WHO says at least 70 candidate vaccines against coronavirus already under development
The World Health Organization (WHO) has reported that there are already 70 coronavirus vaccines being developed around the world. Various biotech companies are already developing vaccines with at least three companies or candidate vaccines undergoing clinical evaluation, and 67 candidate vaccines in preclinical evaluation. Pexels

The World Health Organization (WHO) has reported that there are already 70 coronavirus vaccines being developed around the world. Various biotech companies are already developing vaccines with at least three companies or candidate vaccines undergoing clinical evaluation, and 67 candidate vaccines in preclinical evaluation.

Big and small pharmaceuticals have taken part to try and develop a vaccine, and this is crucial to contain the virus. Progress in developing vaccines is happening at unprecedented speeds, as the infectious pathogen seems to be difficult to eradicate through simple measures alone. The drug industry is hoping to compress the time needed to develop a vaccine to market which usually takes 10 to 15 years, into just a year as a response to the gravity of the current situation.

WHO published its updated list of COVID-10 candidate vaccines on April 11, 2020. Of the three companies already in clinical trials, Chinese biotech company CanSino Biological Inc. in partnership with the Beijing Institute of Biotechnology is already in Phase 2 of human trials, while American biotech startups Inovio Pharmaceuticals and Moderna are both in Phase 1, and have begun human testing.

CanSino Biological is known for its help in producing Ad5-EBOV, an Ebola Virus vaccine in 2017. Its research with Beijing Institute of Biotechnology is funded by China's Ministry of Science and Technology.

Inovio Pharmaceuticals, a small biotech company in Pennsylvania, said on April 6 that it has started a trial for 40 healthy volunteers in Philadelphia and Kansas City, Missouri. Inovio's vaccine project has been supported by The Bill and Melinda Gates Foundation and other nonprofits. The biotech hopes to have early safety results by late summer and it targets production of 1 million doses by the end of this year.

The small biotech company Moderna, has enrolled healthy volunteers in Washington and Georgia to test a potential coronavirus vaccine. The biotech has sequenced the virus and studied patient dosages in two months, and it hopes to have a coronavirus vaccine ready by this fall.

Some of the biotech and pharmaceutical companies developing their vaccines according to reports from Bloomberg and Business Insider are pharma giants Sanofi, Pfizer, Johnson & Johnson, and GlaxoSmithKline.

According to a report from Science Alert, Anthony Fauci, the director of the US National Institute of Allergy and Infectious Diseases said, that it might take at least a year or a year and a half for the United States to see a coronavirus vaccine. This estimate is an optimistic projection according to Paul Offit, co-inventor of a rotavirus vaccine in the late 90s.

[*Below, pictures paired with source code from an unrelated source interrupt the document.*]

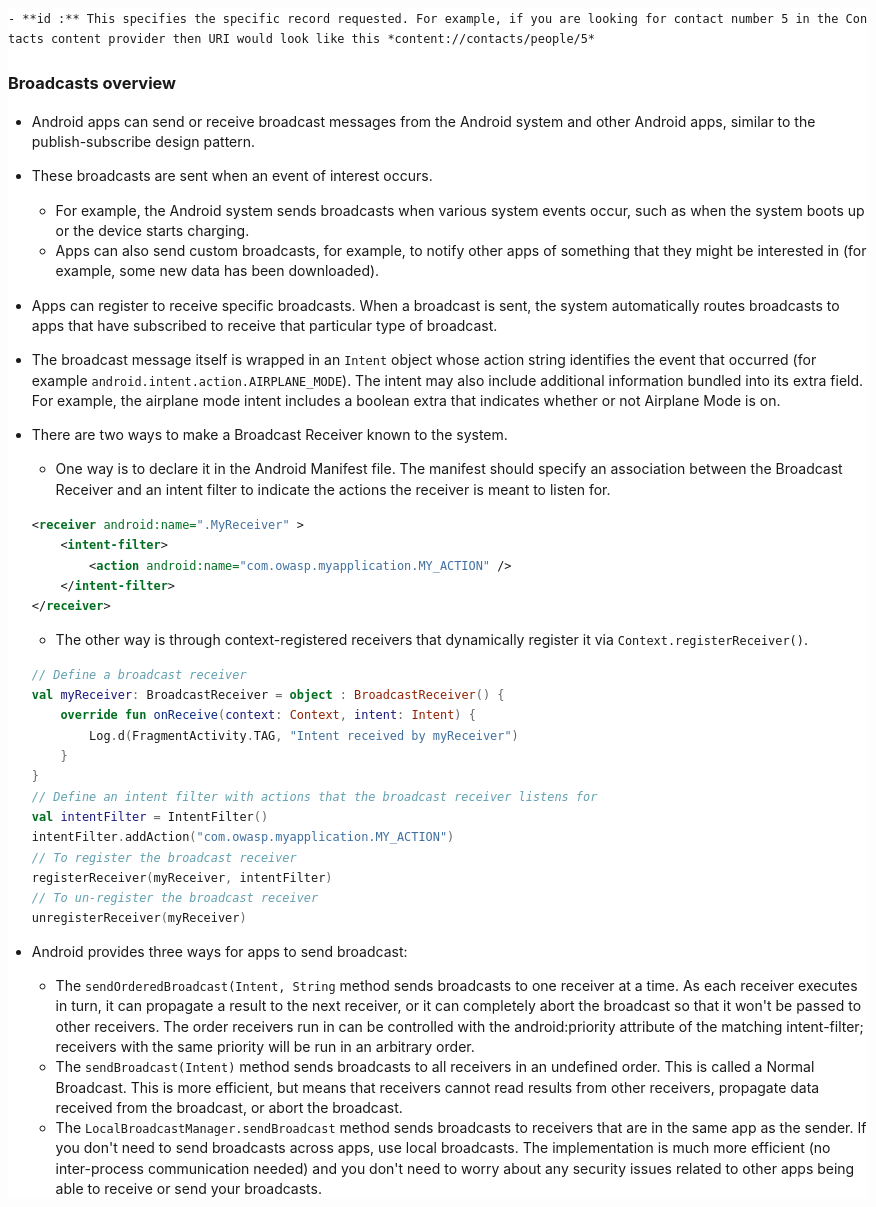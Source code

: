     - **id :** This specifies the specific record requested. For example, if you are looking for contact number 5 in the Contacts content provider then URI would look like this *content://contacts/people/5*

### Broadcasts overview

- Android apps can send or receive broadcast messages from the Android system and other Android apps, similar to the publish-subscribe design pattern.
- These broadcasts are sent when an event of interest occurs.
    - For example, the Android system sends broadcasts when various system events occur, such as when the system boots up or the device starts charging.
    - Apps can also send custom broadcasts, for example, to notify other apps of something that they might be interested in (for example, some new data has been downloaded).
- Apps can register to receive specific broadcasts. When a broadcast is sent, the system automatically routes broadcasts to apps that have subscribed to receive that particular type of broadcast.
- The broadcast message itself is wrapped in an `Intent` object whose action string identifies the event that occurred (for example `android.intent.action.AIRPLANE_MODE`). The intent may also include additional information bundled into its extra field. For example, the airplane mode intent includes a boolean extra that indicates whether or not Airplane Mode is on.
- There are two ways to make a Broadcast Receiver known to the system.
    - One way is to declare it in the Android Manifest file. The manifest should specify an association between the Broadcast Receiver and an intent filter to indicate the actions the receiver is meant to listen for.
    
    ```xml
    <receiver android:name=".MyReceiver" >
        <intent-filter>
            <action android:name="com.owasp.myapplication.MY_ACTION" />
        </intent-filter>
    </receiver>
    ```
    
    - The other way is through context-registered receivers that dynamically register it via `Context.registerReceiver()`.
    
    ```kotlin
    // Define a broadcast receiver
    val myReceiver: BroadcastReceiver = object : BroadcastReceiver() {
        override fun onReceive(context: Context, intent: Intent) {
            Log.d(FragmentActivity.TAG, "Intent received by myReceiver")
        }
    }
    // Define an intent filter with actions that the broadcast receiver listens for
    val intentFilter = IntentFilter()
    intentFilter.addAction("com.owasp.myapplication.MY_ACTION")
    // To register the broadcast receiver
    registerReceiver(myReceiver, intentFilter)
    // To un-register the broadcast receiver
    unregisterReceiver(myReceiver)
    ```
    
- Android provides three ways for apps to send broadcast:
    - The `sendOrderedBroadcast(Intent, String` method sends broadcasts to one receiver at a time. As each receiver executes in turn, it can propagate a result to the next receiver, or it can completely abort the broadcast so that it won't be passed to other receivers. The order receivers run in can be controlled with the android:priority attribute of the matching intent-filter; receivers with the same priority will be run in an arbitrary order.
    - The `sendBroadcast(Intent)` method sends broadcasts to all receivers in an undefined order. This is called a Normal Broadcast. This is more efficient, but means that receivers cannot read results from other receivers, propagate data received from the broadcast, or
    abort the broadcast.
    - The `LocalBroadcastManager.sendBroadcast` method sends broadcasts to receivers that are in the same app as the sender. If you don't need to send broadcasts across apps, use local broadcasts. The implementation is much more efficient (no inter-process communication needed) and you don't need to worry about any security issues related to other apps being able to receive or send your broadcasts.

A 12-18 month-target is a blink, according to vaccine experts, because new vaccines are required to be tested first in a laboratory, followed by animal testing, then in a small group of people for safety. However, due to the urgency, several steps are being bypassed to get a vaccine approved. Experts are concerned that this urgency may lead to a vaccine that weakens a person's reaction to the virus.

Peter Hotez, dean of the National School of Tropical Medicine at Baylor College of Medicine said that conducting animal testing reduces the risk when it does not occur in laboratory animals.